FHA loan fees have been on the rise lately as FHA, along with other mortgage guarantors, has been losing money since the housing crash began.  FHA is not a lender, but does guarantee loans for lenders who do make the loans, against losses.  An increase in monthly fees is scheduled to go into effect on September 7, 2010. 

Currently, FHA loans require an upfront insurance premium that can be added to the loan amount, and a monthly premium currently capped at 0.55% of the loan amount.  In Oregon, the average home price is around $300,000.  With a minimum down payment of 3.5% ($10,500), the average loan amount might be approximately $290,000.  The monthly FHA premium currently would be approximately $135.00.  (Remember that the monthly premium is based on the loan amount, so the loan amount will be the purchase price, less the down payment, plus the annual FHA premium). 

The proposed change, which has just been approved by the Senate, allows FHA to raise the monthly premium to as high as 1.5%.  This is a huge increase. 

In order to avoid buyer shock at this huge increase, FHA plans to raise the premium in three stages.  Currently, the proposal for September 7 is to increase the monthly premium to .85% with a 5% down payment, and to .90% with only a 3.5% down payment.  This will equate to a  monthly premium of  $205.42 at .85% and $217.50 at .90%.  However, an increase to 1.5% will increase the monthly premium to $362.50!  For many home buyers, the increased premium will lower the purchase price of the home they can qualify to buy. 

To offset the increase in monthly fees, the proposal also is to lower the upfront premium, which is currently at 2.25% to only 1%.  This means the actual effect of the increased premium will be felt slightly less because the upfront premium is typically added to the loan amount. 

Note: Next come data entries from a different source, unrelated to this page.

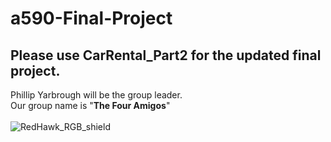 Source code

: # a590-Final-Project<br>
## Please use CarRental_Part2 for the updated final project.
Phillip Yarbrough will be the group leader.<br>
Our group name is "**The Four Amigos**"<br><br>
![RedHawk_RGB_shield](https://user-images.githubusercontent.com/89424202/145732198-c234cd91-6d03-46ac-b990-ec1404a85048.jpg)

Currently, a home buyer would be looking at the following scenario:

                          Purchase price = $300,000.00

          Less the 3.5% down payment of $10,500.00

          Plus the FHA premium of 2.25%      6,513.75

                         TOTAL LOAN        $296,013.75

The proposed scenario would reduce the FHA upfront premium to $2,895.00, which would reduce the ultimate loan amount. 

 

FHA loans are on the rise.  Currently approximately 20% of all loans originated are FHA guaranteed.  The advantages of this type of financing begins with the low down payment requirement, so in fact this type of financing is popular even for those with very good credit scores and credit histories.  Unlike conventional financing, FHA loans also permit lower credit scores and blemished credit histories, so have long been popular with a huge segment of the population. 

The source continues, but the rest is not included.